Penfolds owner Treasury Wine Estates has rejected a takoever offer from a private equity group that valued its wine business at around A$3bn (US$2.78bn).
Private equity group Kohl Kravis Roberts (KKR) has offered to buy Treasury for A$4.7 per share.
But, the news sent Treasury’s share price up by 18% on the Australian stock exchange today (20 May), to close the day ahead of the bid at A$4.8 per share.
It is the third time in a month that Treasury has to deal with market speculation about a possible sale, but this is the first time that it is known to have received a formal approach from a potential suitor.
KKR had requested confidentiality, but the Wolf Blass wine producer said it decided to go public over the bid after it discovered that the private equity firm had been canvassing for support among Treasury shareholders.
‘The board has considered the KKR proposal in the context of these renewed plans and concluded that the proposal does not reflect the fundamental value of the company and it is therefore not in the best interests of shareholder,’ Treasury said.
There have long been rumours that Treasury could look to sell all or part of its wine business. Speculation has intensified recently after the winemaker’s new chief executive, Michael Clarke, told analysts that he thinks the company has too many brands.
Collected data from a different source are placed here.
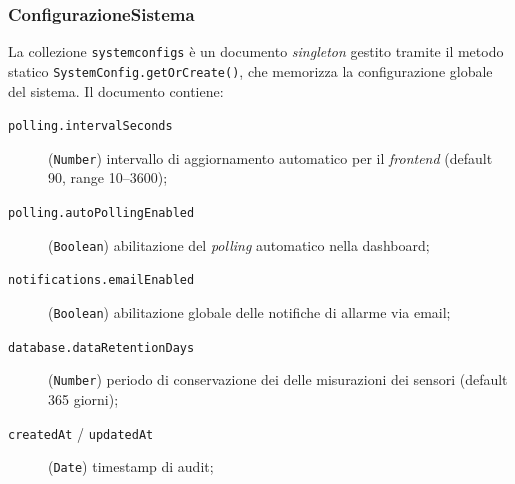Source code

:     \subsubsection{ConfigurazioneSistema}
        La collezione \texttt{systemconfigs} è un documento \emph{singleton}
        gestito tramite il metodo statico \texttt{SystemConfig.getOrCreate()}, che memorizza la configurazione globale del sistema. Il documento contiene:
        \begin{description}
            \item[\texttt{polling.intervalSeconds}] (\texttt{Number}) intervallo di aggiornamento automatico per il \textit{frontend} (default 90, range 10--3600);
            \item[\texttt{polling.autoPollingEnabled}] (\texttt{Boolean}) abilitazione del \textit{polling} automatico nella dashboard;
            \item[\texttt{notifications.emailEnabled}] (\texttt{Boolean}) abilitazione globale delle notifiche di allarme via email;
            \item[\texttt{database.dataRetentionDays}] (\texttt{Number}) periodo di conservazione dei delle misurazioni dei sensori (default 365 giorni);
            \item[\texttt{createdAt} / \texttt{updatedAt}] (\texttt{Date}) timestamp di audit;
        \end{description}

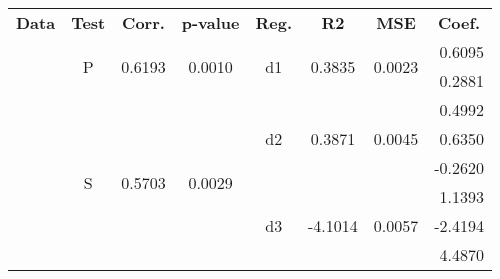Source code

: \renewcommand{\arraystretch}{1.1}
\begin{tabular}{cccccccr}
\arrayrulecolor{table-color}\hline
\textbf{Data}                                            & \textbf{Test}      & \textbf{Corr.}          & \textbf{p-value}        & \textbf{Reg.}       & \textbf{R2}               & \textbf{MSE}            & \multicolumn{1}{c}{\textbf{Coef.}} \\ \arrayrulecolor{table-color}\hline
\multirow{9}{*}{{ \bf Original}}                         & \multirow{2}{*}{P} & \multirow{2}{*}{0.6193} & \multirow{2}{*}{0.0010} & \multirow{2}{*}{d1} & \multirow{2}{*}{0.3835}  & \multirow{2}{*}{0.0023} & 0.6095                \\
                                                         &                    &                         &                         &                     &                           &                         & 0.2881                \\ \arrayrulecolor{color-three-light}\cline{2-8} 
                                                         & \multirow{7}{*}{S} & \multirow{7}{*}{0.5703} & \multirow{7}{*}{0.0029} & \multirow{3}{*}{d2} & \multirow{3}{*}{0.3871} & \multirow{3}{*}{0.0045} & 0.4992                \\
                                                         &                    &                         &                         &                     &                           &                         & 0.6350                \\
                                                         &                    &                         &                         &                     &                           &                         & -0.2620               \\ \arrayrulecolor{color-three-light}\cline{5-8} 
                                                         &                    &                         &                         & \multirow{4}{*}{d3} & \multirow{4}{*}{-4.1014} & \multirow{4}{*}{0.0057} & 1.1393                \\
                                                         &                    &                         &                         &                     &                           &                         & -2.4194               \\
                                                         &                    &                         &                         &                     &                           &                         & 4.4870                \\

\end{tabular}
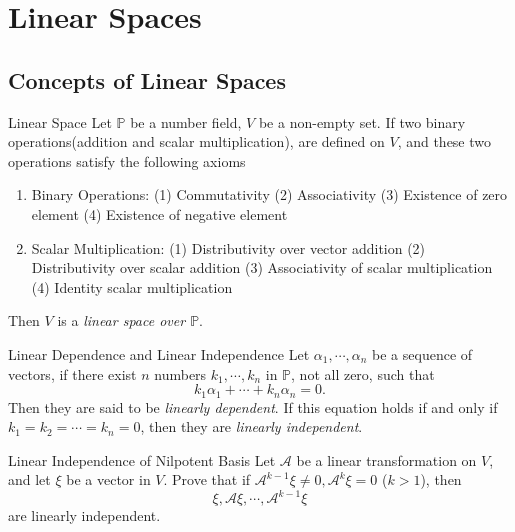 
\section{Linear Spaces}

\subsection{Concepts of Linear Spaces}

\begin{definition}{Linear Space}{}
  Let $\mathbb{P}$ be a number field, $V$ be a non-empty set.
  If two binary operations(addition and scalar multiplication),
  are defined on $V$, and these two operations satisfy the following axioms
  \begin{enumerate}
  \item Binary Operations: (1) Commutativity
    (2) Associativity (3) Existence of zero element (4) Existence of negative element
  \item Scalar Multiplication: (1) Distributivity over vector addition
    (2) Distributivity over scalar addition
    (3) Associativity of scalar multiplication
    (4) Identity scalar multiplication
  \end{enumerate}
  Then $V$ is a \emph{linear space over $\mathbb{P}$}.
\end{definition}

\begin{definition}{Linear Dependence and Linear Independence}{}
  Let $\alpha_1, \cdots, \alpha_n$ be a sequence of vectors,
  if there exist $n$ numbers $k_1, \cdots, k_n$ in $\mathbb{P}$, not all zero, such that
  \begin{equation}
    k_1 \alpha_1 + \cdots + k_n \alpha_n = 0.
  \end{equation}
  Then they are said to be \emph{linearly dependent}.
  If this equation holds if and only if $k_1 = k_2 = \cdots = k_n = 0$,
  then they are \emph{linearly independent}.
\end{definition}

\begin{example}{Linear Independence of Nilpotent Basis}{}
  Let $\mathcal{A}$ be a linear transformation on $V$,
  and let $\xi$ be a vector in $V$.
  Prove that if $\mathcal{A}^{k - 1}\xi \neq 0, \mathcal{A}^k \xi = 0$ ($k > 1$),
  then
  \begin{equation}
    \xi, \mathcal{A} \xi, \cdots, \mathcal{A}^{k-1}\xi
  \end{equation}
  are linearly independent.
\end{example}

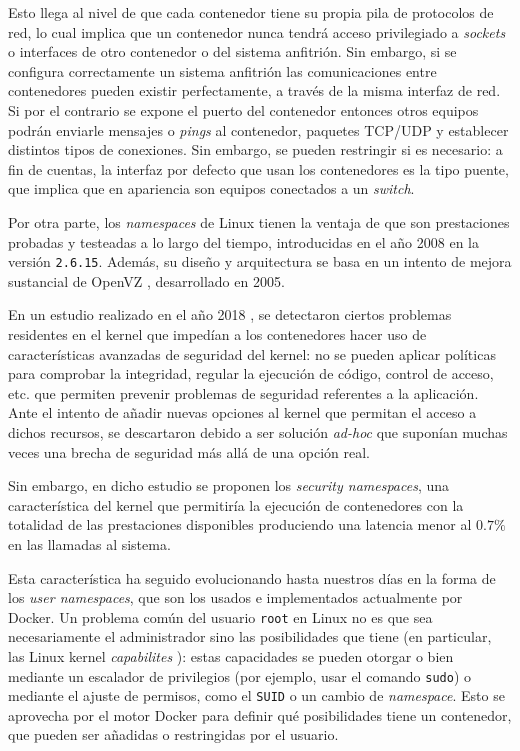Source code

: Esto llega al nivel de que cada contenedor tiene su propia pila de protocolos de
red, lo cual implica que un contenedor nunca tendrá acceso privilegiado a \textit{sockets}
o interfaces de otro contenedor o del sistema anfitrión. Sin embargo, si se configura
correctamente un sistema anfitrión las comunicaciones entre contenedores pueden
existir perfectamente, a través de la misma interfaz de red. Si por el contrario se
expone el puerto del contenedor entonces otros equipos podrán enviarle mensajes
o \textit{pings} al contenedor, paquetes TCP/UDP y establecer distintos tipos de
conexiones. Sin embargo, se pueden restringir si es necesario: a fin de cuentas,
la interfaz por defecto que usan los contenedores es la tipo puente, que implica
que en apariencia son equipos conectados a un \textit{switch}.

Por otra parte, los \textit{namespaces} de Linux tienen la ventaja de que son
prestaciones probadas y testeadas a lo largo del tiempo, introducidas en el año
2008 en la versión \texttt{2.6.15}. Además, su diseño y arquitectura
se basa en un intento de mejora sustancial de OpenVZ \autocite{OpenVZ2021},
desarrollado en 2005.

En un estudio realizado en el año 2018 \autocite{sunSecurityNamespaceMaking2018}, se
detectaron ciertos problemas residentes en el kernel que impedían a los contenedores
hacer uso de características avanzadas de seguridad del kernel: no se pueden
aplicar políticas para comprobar la integridad, regular la ejecución de código,
control de acceso, etc. que permiten prevenir problemas de seguridad referentes
a la aplicación. Ante el intento de añadir nuevas opciones al kernel que permitan
el acceso a dichos recursos, se descartaron debido a ser solución \textit{ad-hoc}
que suponían muchas veces una brecha de seguridad más allá de una opción
real.

Sin embargo, en dicho estudio se proponen los \textit{security namespaces}, una
característica del kernel que permitiría la ejecución de contenedores con la
totalidad de las prestaciones disponibles produciendo una latencia menor al
$0.7\%$ en las llamadas al sistema.

Esta característica ha seguido evolucionando hasta nuestros días en la forma de
los \textit{user namespaces}, que son los usados e implementados actualmente
por Docker. Un problema común del usuario \texttt{root} en Linux no es que sea
necesariamente el administrador sino las posibilidades que tiene (en particular,
las Linux kernel \textit{capabilites} \autocite{CapabilitiesLinuxManual}):
estas capacidades se pueden otorgar o bien mediante un escalador de privilegios
(por ejemplo, usar el comando \texttt{sudo}) o mediante el ajuste de permisos,
como el \texttt{SUID} o un cambio de \textit{namespace}. Esto se aprovecha por
el motor Docker para definir qué posibilidades tiene un contenedor, que pueden
ser añadidas o restringidas por el usuario.


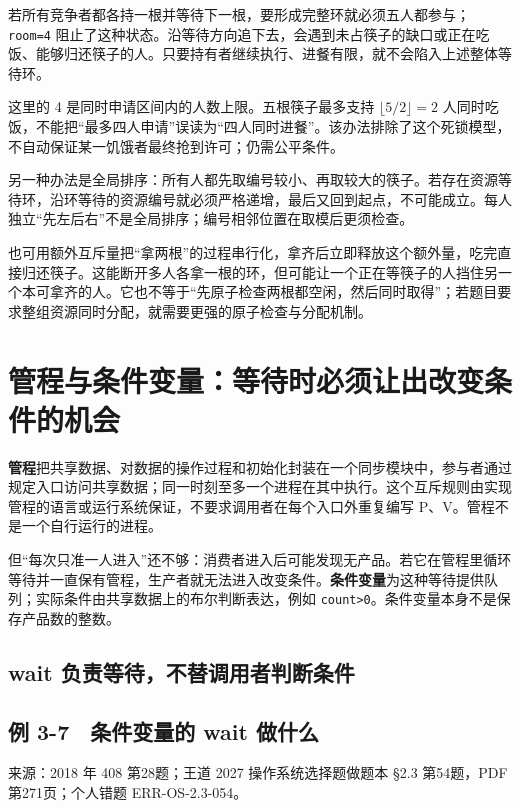 若所有竞争者都各持一根并等待下一根，要形成完整环就必须五人都参与；\texttt{room=4} 阻止了这种状态。沿等待方向追下去，会遇到未占筷子的缺口或正在吃饭、能够归还筷子的人。只要持有者继续执行、进餐有限，就不会陷入上述整体等待环。

这里的 4 是同时申请区间内的人数上限。五根筷子最多支持 \(\lfloor5/2\rfloor=2\) 人同时吃饭，不能把``最多四人申请''误读为``四人同时进餐''。该办法排除了这个死锁模型，不自动保证某一饥饿者最终抢到许可；仍需公平条件。

另一种办法是全局排序：所有人都先取编号较小、再取较大的筷子。若存在资源等待环，沿环等待的资源编号就必须严格递增，最后又回到起点，不可能成立。每人独立``先左后右''不是全局排序；编号相邻位置在取模后更须检查。

也可用额外互斥量把``拿两根''的过程串行化，拿齐后立即释放这个额外量，吃完直接归还筷子。这能断开多人各拿一根的环，但可能让一个正在等筷子的人挡住另一个本可拿齐的人。它也不等于``先原子检查两根都空闲，然后同时取得''；若题目要求整组资源同时分配，就需要更强的原子检查与分配机制。

\section{管程与条件变量：等待时必须让出改变条件的机会}\label{sec-monitor}

\textbf{管程}把共享数据、对数据的操作过程和初始化封装在一个同步模块中，参与者通过规定入口访问共享数据；同一时刻至多一个进程在其中执行。这个互斥规则由实现管程的语言或运行系统保证，不要求调用者在每个入口外重复编写 P、V。管程不是一个自行运行的进程。

但``每次只准一人进入''还不够：消费者进入后可能发现无产品。若它在管程里循环等待并一直保有管程，生产者就无法进入改变条件。\textbf{条件变量}为这种等待提供队列；实际条件由共享数据上的布尔判断表达，例如 \texttt{count\textgreater{}0}。条件变量本身不是保存产品数的整数。

\subsection{wait 负责等待，不替调用者判断条件}\label{wait-ux8d1fux8d23ux7b49ux5f85ux4e0dux66ffux8c03ux7528ux8005ux5224ux65adux6761ux4ef6}

\subsection{例 3-7　条件变量的 wait 做什么}\label{ex-2018}

来源：2018 年 408 第28题；王道 2027 操作系统选择题做题本 §2.3 第54题，PDF第271页；个人错题 ERR-OS-2.3-054。

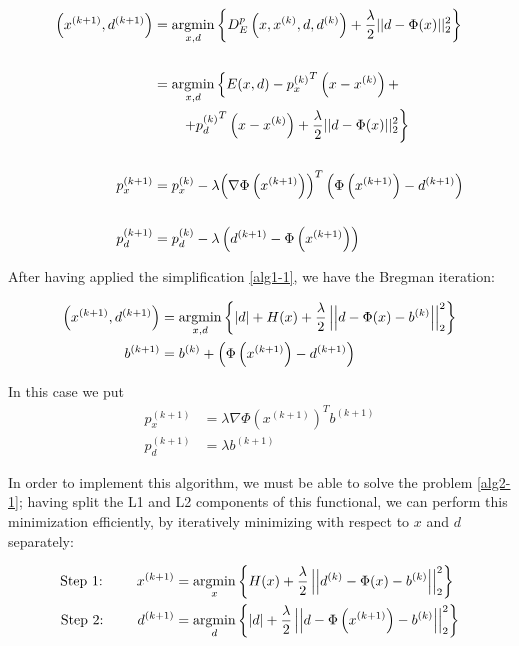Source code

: \begin{align} \label{breg_iter_split}
\begin{aligned}
\left(x^{(k+1)},d^{(k+1)} \right) &= \mathop{\mathrm{argmin}}\limits_{x,d} \left\{ D^p_E \left(x,x^{(k)},d,d^{(k)}\right) + \dfrac{\lambda}{2} ||d-\Phi(x)||_2^2 \right\} \\
\\
&= \mathop{\mathrm{argmin}}\limits_{x,d} \left\{ E(x,d) - {p_x^{(k)}}^T\left(x-x^{(k)}\right) + \right. \\
&\left. \qquad + {p_d^{(k)}}^T\left(x-x^{(k)}\right)  + \dfrac{\lambda}{2}||d-\Phi(x)||_2^2 \right\} \\
\\
p_x^{(k+1)} &= p_x^{(k)} - \lambda {\left(\nabla \Phi\left(x^{(k+1)}\right)\right)}^T\left(\Phi\left(x^{(k+1)}\right)-d^{(k+1)}\right) \\
\\
p_d^{(k+1)} &= p_d^{(k)} - \lambda \left(d^{(k+1)} - \Phi\left(x^{(k+1)}\right)\right)
\end{aligned}
 \end{align}

 After having applied the simplification \eqref{alg1-1}, we have the Bregman iteration:

 \begin{align}
  \label{alg2-1} \left(x^{(k+1)},d^{(k+1)}\right) &= \mathop{\mathrm{argmin}}\limits_{x,d} \left\{ |d| + H(x) + \dfrac{\lambda}{2} \left|\left|d-\Phi(x)-b^{(k)}\right|\right|_2^2 \right\} \\
  \label{alg2-2} b^{(k+1)} &= b^{(k)} + \left(\Phi\left(x^{(k+1)}\right) - d^{(k+1)}\right)
 \end{align}

In this case we put
\begin{align*}
p_x^{(k+1)} &= \lambda \nabla \Phi\left(x^{(k+1)}\right)^T b^{(k+1)} \\
p_d^{(k+1)} &= \lambda b^{(k+1)}
\end{align*}

In order to implement this algorithm, we must be able to solve the problem \eqref{alg2-1}; having split the L1 and L2 components of this functional, we can perform this minimization efficiently, by iteratively minimizing with respect to $x$ and $d$ separately:

\begin{align}
\mbox{Step 1: }\qquad x^{(k+1)} &= \mathop{\mathrm{argmin}}\limits_x \left\{H(x) + \dfrac{\lambda}{2} \left|\left|d^{(k)}-\Phi(x) - b^{(k)}\right|\right|_2^2 \right\} \label{split-1} \\
\mbox{Step 2: }\qquad  d^{(k+1)} &= \mathop{\mathrm{argmin}}\limits_d \left\{|d| +  \dfrac{\lambda}{2} \left|\left| d - \Phi\left(x^{(k+1)}\right) - b^{(k)}\right|\right|_2^2 \right\} \label{split-2}
\end{align}

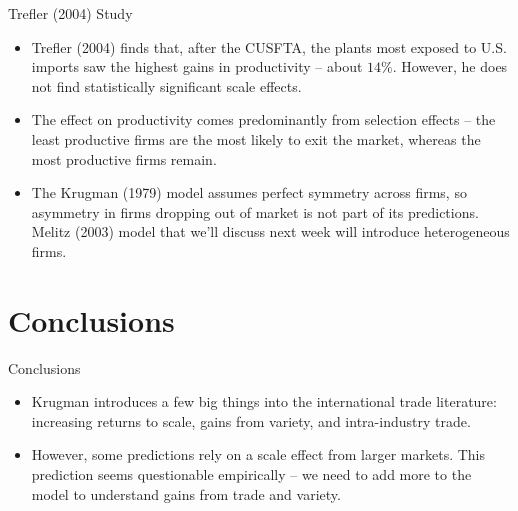 \documentclass[aspectratio=169]{beamer}
\begin{document}

\begin{frame}{Trefler (2004) Study}

\begin{itemize}
    \item<1-> Trefler (2004) finds that, after the CUSFTA, the plants most exposed to U.S. imports saw the highest gains in productivity – about $ 14\% $.  However, he does not find statistically significant scale effects.
    \item<2-> The effect on productivity comes predominantly from selection effects – the least productive firms are the most likely to exit the market, whereas the most productive firms remain.
    \item<3-> The Krugman (1979) model assumes perfect symmetry across firms, so asymmetry in firms dropping out of market is not part of its predictions.  Melitz (2003) model that we’ll discuss next week will introduce heterogeneous firms.
\end{itemize}
    
\end{frame}


\section{Conclusions}


\begin{frame}{Conclusions}

\begin{itemize}
    \item<1-> Krugman introduces a few big things into the international trade literature: increasing returns to scale, gains from variety, and intra-industry trade.
    \item<2-> However, some predictions rely on a scale effect from larger markets.  This prediction seems questionable empirically – we need to add more to the model to understand gains from trade and variety.
\end{itemize}
    
\end{frame}

\end{document}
Treasury also had to accept tens of millions of dollars in charges in the US last year, in order to destroy an oversupply of wine that it was unable to sell there.
Recent weeks have seen reports of interest in the US business from Jacob’s Creek owner Pernod Ricard and Robert Mondavi owner Constellation Brands. But, Treasury has denied any approach and said last week that it intends to keep its US business.